By Ian King
April 23 (Bloomberg) -- Qualcomm Inc., the biggest maker of mobile-phone chips, reported a 5.5 percent rise in second-quarter profit and increased its annual forecast as its customers expanded their market share.
Net income climbed to $766 million, or 47 cents a share, from $726 million, or 43 cents, a year earlier, San Diego-based Qualcomm said today in a statement. Sales advanced 17 percent to $2.61 billion in the period ended March 30.
Qualcomm, which gets most of its profit from licensing phone technology, is benefiting from gains by customers such as LG Electronics Inc. and Samsung Electronics Co. Still, the company didn't announce any progress in a technology-licensing dispute with Nokia Oyj, the biggest mobile-phone maker. Qualcomm isn't reporting license revenue from Nokia while the sides negotiate.
``They indicated that there hasn't been any progress and that will disappoint some people,'' said John Lau, an analyst for Jefferies & Co. in New York. He recommends buying Qualcomm shares, which he doesn't own. ``They raised the guidance and the numbers were excellent.''
Qualcomm dropped 90 cents, or 2.2 percent, to $40.99 in extended trading after the report. The shares, up 6.5 percent this year, had risen 34 cents to $41.89 on the Nasdaq Stock Market.
Company Forecast
Profit this quarter will be 41 cents to 43 cents a share, Qualcomm said. The company projected sales of $2.5 billion to $2.7 billion. Analysts had predicted a profit of 46 cents and sales of $2.47 billion, the average of estimates in a Bloomberg survey.
Qualcomm forecast annual revenue of $10 billion to $10.4 billion, up from an earlier prediction of as little as $9.6 billion. Profit will be $1.71 to $1.76 a share, compared with an earlier forecast of at least $1.67.
South Korea's LG Electronics, one of Qualcomm's largest customers, beat first-quarter earnings estimates last week by posting a 54 percent increase in phone shipments. It forecast an additional rise of 20 percent this quarter from the last period.
That outlook contrasted with earnings reports from Nokia and its main chip supplier, Texas Instruments Inc., which fell short of some estimates. Texas Instruments cited weaker-than-expected European demand for third-generation, or 3G, phones.

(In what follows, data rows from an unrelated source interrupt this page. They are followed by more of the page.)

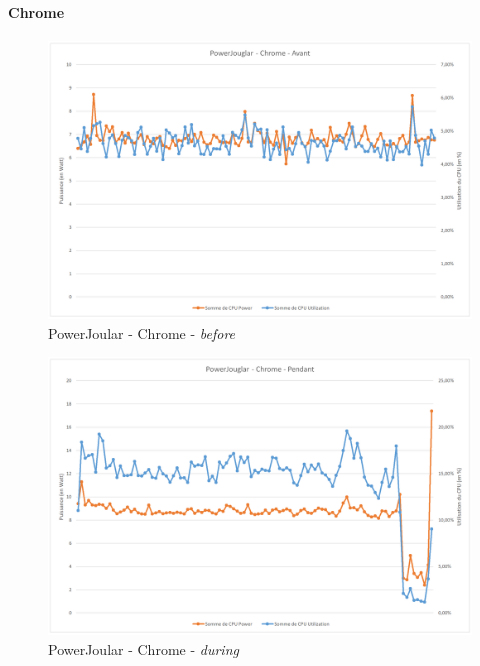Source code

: \documentclass[12pt, a4paper]{report}
\begin{document}
\paragraph{
\textbf{Chrome}\newline
}
\begin{figure}[H]
    \includegraphics[width=1\linewidth]{res//graph/PowerJoular/chrome-avant.png}
    \caption{PowerJoular - Chrome - \textit{before}}
    \label{fig:pj_chrome_before}
\end{figure}
\begin{figure}[H]
    \includegraphics[width=1\linewidth]{res//graph/PowerJoular/chrome-during.png}
    \caption{PowerJoular - Chrome - \textit{during}}
    \label{fig:pj_chrome_during}
\end{figure}
\end{document}
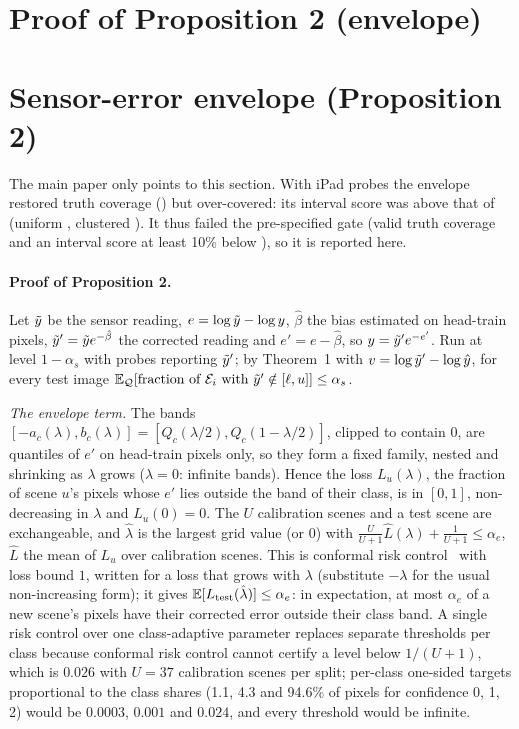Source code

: \documentclass[10pt,twocolumn,letterpaper]{article}
\begin{document}
\ifenvelopemain
\section{Proof of Proposition 2 (envelope)}
\label{supp:proof-env}
\else
\section{Sensor-error envelope (Proposition 2)}
\label{supp:proof-env}
The main paper only points to this section. With iPad probes the envelope restored truth coverage (\NumEnvTruthCov) but over-covered: its interval score was \NumEnvISWorse{} above that of \mDistBoth (uniform \NumEnvISWorseUni, clustered \NumEnvISWorseCluster). It thus failed the pre-specified gate (valid truth coverage and an interval score at least 10\% below \mDistBoth), so it is reported here.

\setcounter{proposition}{1}


\paragraph{Proof of Proposition 2.}
\fi
Let $\ytil$ be the sensor reading, $e=\log\ytil-\log y$, $\hat\beta$ the bias estimated on head-train pixels, $\ytil'=\ytil e^{-\hat\beta}$ the corrected reading and $e'=e-\hat\beta$, so $y=\ytil' e^{-e'}$.
Run \mDual at level $1-\alpha_s$ with probes reporting $\ytil'$; by Theorem~1 with $v=\log\ytil'-\log\yhat$, for every test image $\E_\cQ[\text{fraction of }\cE_i\text{ with }\ytil'\notin[\ell,u]]\le\alpha_s$.

\emph{The envelope term.} The bands $[-a_c(\lambda),b_c(\lambda)]=[Q_c(\lambda/2),Q_c(1-\lambda/2)]$, clipped to contain $0$, are quantiles of $e'$ on head-train pixels only, so they form a fixed family, nested and shrinking as $\lambda$ grows ($\lambda=0$: infinite bands).
Hence the loss $L_u(\lambda)$, the fraction of scene $u$'s pixels whose $e'$ lies outside the band of their class, is in $[0,1]$, non-decreasing in $\lambda$ and $L_u(0)=0$.
The $U$ calibration scenes and a test scene are exchangeable, and $\hat\lambda$ is the largest grid value (or $0$) with $\frac{U}{U+1}\hat L(\lambda)+\frac{1}{U+1}\le\alpha_e$, $\hat L$ the mean of $L_u$ over calibration scenes.
This is conformal risk control~\cite{angelopoulos2024crc} with loss bound $1$, written for a loss that grows with $\lambda$ (substitute $-\lambda$ for the usual non-increasing form); it gives $\E[L_{\text{test}}(\hat\lambda)]\le\alpha_e$: in expectation, at most $\alpha_e$ of a new scene's pixels have their corrected error outside their class band.
A single risk control over one class-adaptive parameter replaces separate thresholds per class because conformal risk control cannot certify a level below $1/(U+1)$, which is $0.026$ with $U=37$ calibration scenes per split; per-class one-sided targets proportional to the class shares (1.1, 4.3 and 94.6\% of pixels for confidence 0, 1, 2) would be $0.0003$, $0.001$ and $0.024$, and every threshold would be infinite.
\end{document}
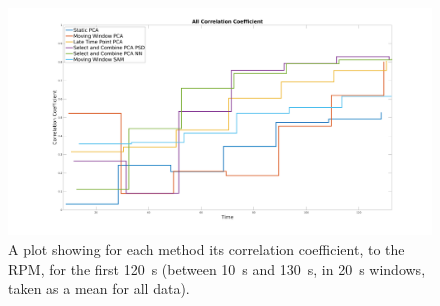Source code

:    \begin{figure}
        
        \centering
        
        \includegraphics[width=1.0\linewidth]{figures/all_correlation_coefficient.png}
        
        
        \captionsetup{singlelinecheck=false, justification=centering}
        \caption{
        A plot showing for each method its correlation coefficient, to the \gls{RPM}, for the first \SI{120}{\second} (between \SI{10}{\second} and \SI{130}{\second}, in \SI{20}{\second} windows, taken as a mean for all data).}
        
        \label{fig:all_cross_correlation}
        
    \end{figure}
    
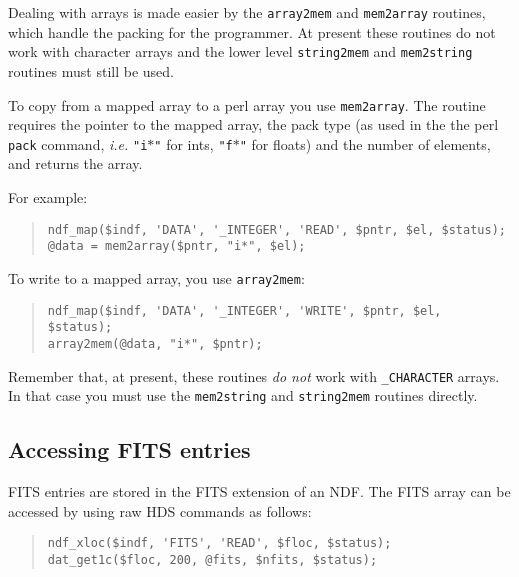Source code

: \documentclass[twoside,11pt]{article}
\newcommand{\xlabel}[1]{}
\newenvironment{myquote}{\begin{quote}\begin{small}}{\end{small}\end{quote}}
\begin{document}
Dealing with arrays is made easier by the \texttt{array2mem} and
\texttt{mem2array}  routines, which handle the packing for the
programmer. At present these routines do not work with character arrays
and the lower level \texttt{string2mem} and \texttt{mem2string}
routines must still be used.

To copy from a mapped array to a perl array you use \texttt{mem2array}.
The routine requires the pointer to the mapped array, the pack type (as
used in the the perl \texttt{pack} command, \emph{i.e.}
\texttt{"i$\ast$"} for ints, \texttt{"f$\ast$"} for floats) and the
number of elements, and returns the array.

For example:
\begin{myquote}
\begin{verbatim}
ndf_map($indf, 'DATA', '_INTEGER', 'READ', $pntr, $el, $status);
@data = mem2array($pntr, "i*", $el);
\end{verbatim}
\end{myquote}

To write to a mapped array, you use \texttt{array2mem}:

\begin{myquote}
\begin{verbatim}
ndf_map($indf, 'DATA', '_INTEGER', 'WRITE', $pntr, $el, $status);
array2mem(@data, "i*", $pntr);
\end{verbatim}
\end{myquote}

Remember that, at present, these routines \emph{do not\/} work with
\texttt{\_CHARACTER} arrays. In that case you must use the
\texttt{mem2string} and \texttt{string2mem} routines directly.

\subsection{\xlabel{accessing_fits_entries}Accessing FITS entries}%
\label{accessing_fits_entries}

FITS entries are stored in the FITS extension of an NDF. The FITS array
can be accessed by using raw HDS commands as follows:

\begin{myquote}
\begin{verbatim}
ndf_xloc($indf, 'FITS', 'READ', $floc, $status);
dat_get1c($floc, 200, @fits, $nfits, $status);
\end{verbatim}
\end{myquote}
\end{document}
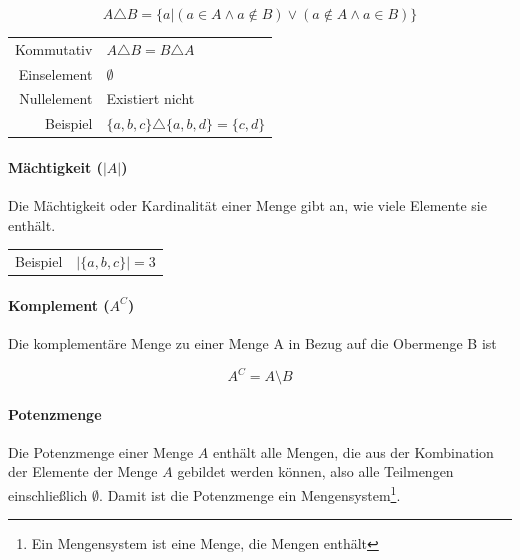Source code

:\documentclass[../main.tex]{subfiles}
\begin{document}
                    \begin{equation}
                        A \triangle B = \{a | \left(a \in A \wedge a \notin B\right) \vee \left(a \notin A \wedge a \in B\right)\}
                    \end{equation}
                    
                    \begin{tabular}{ r l }
						Kommutativ & $A \triangle B = B \triangle A$ \\
						Einselement & $\emptyset$ \\
						Nullelement & Existiert nicht \\
                    	Beispiel & $\{a, b, c\} \triangle \{a, b, d\} = \{c, d\}$
					\end{tabular}
                    
                \paragraph{Mächtigkeit ($|A|$)}
                    Die Mächtigkeit oder Kardinalität einer Menge gibt an, wie viele Elemente sie enthält.
                    
                    \begin{tabular}{ r l }
                    	Beispiel & $|\{a, b, c\}| = 3$
					\end{tabular}
                    
                \paragraph{Komplement ($A^C$)}
                    Die komplementäre Menge zu einer Menge A in Bezug auf die Obermenge B ist
                    
                    \begin{equation}
                        A^C = A \setminus B
                    \end{equation}
                    
                \paragraph{Potenzmenge}
                    Die Potenzmenge einer Menge $A$ enthält alle Mengen, die aus der Kombination der Elemente der Menge $A$ gebildet werden können, also alle Teilmengen einschließlich $\emptyset$. Damit ist die Potenzmenge ein Mengensystem\footnote{Ein Mengensystem ist eine Menge, die Mengen enthält}.
                    
\end{document}
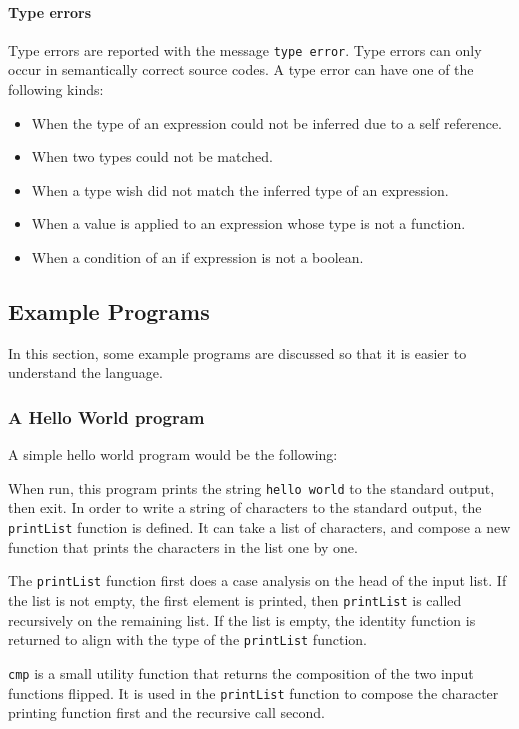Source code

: \documentclass[12pt]{article}
\begin{document}
\paragraph{Type errors} Type errors are reported with the message
\verb$type error$. Type errors can only occur in semantically correct source
codes. A type error can have one of the following kinds:
\begin{itemize}
    \item When the type of an expression could not be inferred due to a self
        reference.
    \item When two types could not be matched.
    \item When a type wish did not match the inferred type of an expression.
    \item When a value is applied to an expression whose type is not a function.
    \item When a condition of an if expression is not a boolean.
\end{itemize}

\subsection{Example Programs}
\lstset{numbers=left}

In this section, some example programs are discussed so that it is easier to
understand the language.

\subsubsection{A Hello World program}

A simple hello world program would be the following:


When run, this program prints the string \verb$hello world$ to the standard
output, then exit. In order to write a string of characters to the standard
output, the \verb$printList$ function is defined. It can take a list of
characters, and compose a new function that prints the characters in the list
one by one.

The \verb$printList$ function first does a case analysis on the head of the
input list. If the list is not empty, the first element is printed, then
\verb$printList$ is called recursively on the remaining list. If the list is
empty, the identity function is returned to align with the type of the
\verb$printList$ function.

\verb$cmp$ is a small utility function that returns the composition of the two
input functions flipped. It is used in the \verb$printList$ function to compose
the character printing function first and the recursive call second.
\end{document}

``There's a market share shift in 3G away from Nokia,'' said Jefferies's Lau.
Higher Prices
At Qualcomm, increasing demand for 3G phones is boosting royalty fees, Chief Operating Officer Steve Altman said in an interview. The phones are more expensive than older models, which translates into higher commissions for Qualcomm.
``Some handset companies are seeing declines in growth, whereas others, including our customers, are seeing increased demand,'' Altman said. ``In an economy that's somewhat in question, we're out here raising our guidance.''
In January, Qualcomm had forecast second-quarter profit of 42 cents to 44 cents a share on sales of $2.4 billion to $2.5 billion. That compared with an average analyst estimate of 47 cents in profit and $2.49 billion in sales.
Qualcomm gets the majority of its revenue from semiconductor sales and the bulk of profit from licensing its code division multiple access, or CDMA, technology. Handset makers, phone service providers and producers of system equipment use CDMA.
Nokia has refused to pay for some Qualcomm technology, calling the licensing fees unfair. The disagreement has led to patent-infringement lawsuits on both sides.
The companies decided to put most of those suits on hold in February while a Delaware judge resolves some of their licensing issues. Qualcomm executives also have said they would consider a spinoff of the company's chipmaking division if that would help resolve the legal challenges.
``We've had a number of settlement talks with them, and I am not optimistic we've made any progress,'' Altman said.